#### GIVEN RECORDS:
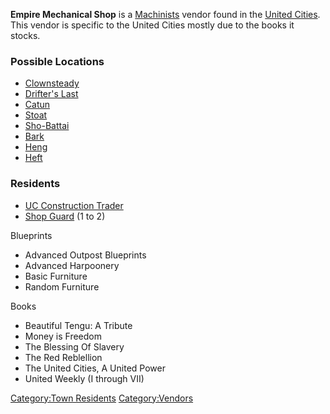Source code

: **Empire Mechanical Shop** is a [Machinists](Machinists.md "wikilink")
vendor found in the [United Cities](02%20-%20Projects%20&%20Wikis/Kenshi/Kenshi%20Wiki/Kenshi%20Wiki%20Template/United_Cities.md "wikilink"). This
vendor is specific to the United Cities mostly due to the books it
stocks.

### Possible Locations

- [Clownsteady](Clownsteady.md "wikilink")
- [Drifter's Last](Drifter's_Last.md "wikilink")
- [Catun](Catun.md "wikilink")
- [Stoat](Stoat.md "wikilink")
- [Sho-Battai](Sho-Battai.md "wikilink")
- [Bark](Bark.md "wikilink")
- [Heng](Heng.md "wikilink")
- [Heft](Heft.md "wikilink")

### Residents

- [UC Construction Trader](UC_Construction_Trader "wikilink")
- [Shop Guard](Shop_Guard.md "wikilink") (1 to 2)

Blueprints

- Advanced Outpost Blueprints
- Advanced Harpoonery
- Basic Furniture
- Random Furniture

Books

- Beautiful Tengu: A Tribute
- Money is Freedom
- The Blessing Of Slavery
- The Red Reblellion
- The United Cities, A United Power
- United Weekly (I through VII)

[Category:Town Residents](Category:Town_Residents "wikilink")
[Category:Vendors](Category:Vendors "wikilink")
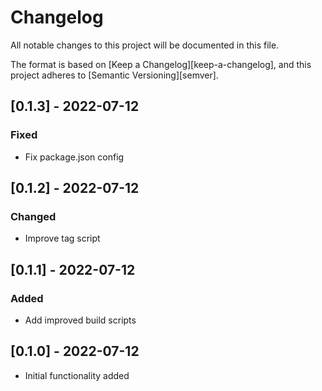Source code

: # Changelog

All notable changes to this project will be documented in this file.

The format is based on [Keep a Changelog][keep-a-changelog], and this project adheres to [Semantic Versioning][semver].

<!-- ## [Unreleased] -->

## [0.1.3] - 2022-07-12
### Fixed
- Fix package.json config

## [0.1.2] - 2022-07-12
### Changed
- Improve tag script

## [0.1.1] - 2022-07-12
### Added
- Add improved build scripts

## [0.1.0] - 2022-07-12
- Initial functionality added
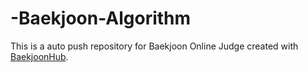 # -Baekjoon-Algorithm
This is a auto push repository for Baekjoon Online Judge created with [BaekjoonHub](https://github.com/BaekjoonHub/BaekjoonHub).
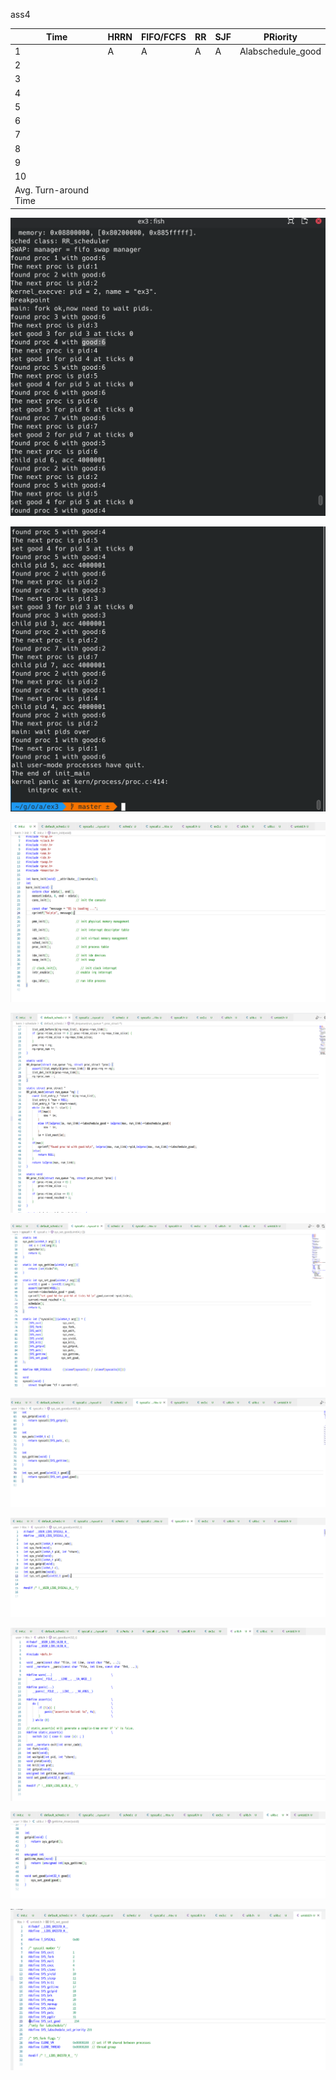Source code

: ass4

| Time                  | HRRN | FIFO/FCFS | RR   | SJF  | PRiority          |
| --------------------- | ---- | --------- | ---- | ---- | ----------------- |
| 1                     | A    | A         | A    | A    | Alabschedule_good |
| 2                     |      |           |      |      |                   |
| 3                     |      |           |      |      |                   |
| 4                     |      |           |      |      |                   |
| 5                     |      |           |      |      |                   |
| 6                     |      |           |      |      |                   |
| 7                     |      |           |      |      |                   |
| 8                     |      |           |      |      |                   |
| 9                     |      |           |      |      |                   |
| 10                    |      |           |      |      |                   |
| Avg. Turn-around Time |      |           |      |      |                   |



![pic/1.png](pic/1.png)

![pic/2.png](pic/2.png)

![pic/3.png](pic/3.png)

![pic/4.png](pic/4.png)

![pic/5.png](pic/5.png)

![pic/6.png](pic/6.png)

![pic/7.png](pic/7.png)

![pic/8.png](pic/8.png)

![pic/9.png](pic/9.png)

![pic/10.png](pic/10.png)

#### TASK:
Could you output every entry exactly as written, skipping the pictures?

#### OUTPUT BELOW:
Source code

: **Empire Mechanical Shop** is a [Machinists](Machinists.md "wikilink")
vendor found in the [United Cities](02%20-%20Projects%20&%20Wikis/Kenshi/Kenshi%20Wiki/Kenshi%20Wiki%20Template/United_Cities.md "wikilink"). This
vendor is specific to the United Cities mostly due to the books it
stocks.

### Possible Locations

- [Clownsteady](Clownsteady.md "wikilink")
- [Drifter's Last](Drifter's_Last.md "wikilink")
- [Catun](Catun.md "wikilink")
- [Stoat](Stoat.md "wikilink")
- [Sho-Battai](Sho-Battai.md "wikilink")
- [Bark](Bark.md "wikilink")
- [Heng](Heng.md "wikilink")
- [Heft](Heft.md "wikilink")

### Residents

- [UC Construction Trader](UC_Construction_Trader "wikilink")
- [Shop Guard](Shop_Guard.md "wikilink") (1 to 2)

Blueprints

- Advanced Outpost Blueprints
- Advanced Harpoonery
- Basic Furniture
- Random Furniture

Books

- Beautiful Tengu: A Tribute
- Money is Freedom
- The Blessing Of Slavery
- The Red Reblellion
- The United Cities, A United Power
- United Weekly (I through VII)

[Category:Town Residents](Category:Town_Residents "wikilink")
[Category:Vendors](Category:Vendors "wikilink")
Source code

: # Changelog

All notable changes to this project will be documented in this file.

The format is based on [Keep a Changelog][keep-a-changelog], and this project adheres to [Semantic Versioning][semver].

<!-- ## [Unreleased] -->

## [0.1.3] - 2022-07-12
### Fixed
- Fix package.json config

## [0.1.2] - 2022-07-12
### Changed
- Improve tag script

## [0.1.1] - 2022-07-12
### Added
- Add improved build scripts

## [0.1.0] - 2022-07-12
- Initial functionality added
 # -Baekjoon-Algorithm
This is a auto push repository for Baekjoon Online Judge created with [BaekjoonHub](https://github.com/BaekjoonHub/BaekjoonHub).
Source code

: ass4

| Time                  | HRRN | FIFO/FCFS | RR   | SJF  | PRiority          |
| --------------------- | ---- | --------- | ---- | ---- | ----------------- |
| 1                     | A    | A         | A    | A    | Alabschedule_good |
| 2                     |      |           |      |      |                   |
| 3                     |      |           |      |      |                   |
| 4                     |      |           |      |      |                   |
| 5                     |      |           |      |      |                   |
| 6                     |      |           |      |      |                   |
| 7                     |      |           |      |      |                   |
| 8                     |      |           |      |      |                   |
| 9                     |      |           |      |      |                   |
| 10                    |      |           |      |      |                   |
| Avg. Turn-around Time |      |           |      |      |                   |



![pic/1.png](pic/1.png)

![pic/2.png](pic/2.png)

![pic/3.png](pic/3.png)

![pic/4.png](pic/4.png)

![pic/5.png](pic/5.png)

![pic/6.png](pic/6.png)

![pic/7.png](pic/7.png)

![pic/8.png](pic/8.png)

![pic/9.png](pic/9.png)

![pic/10.png](pic/10.png)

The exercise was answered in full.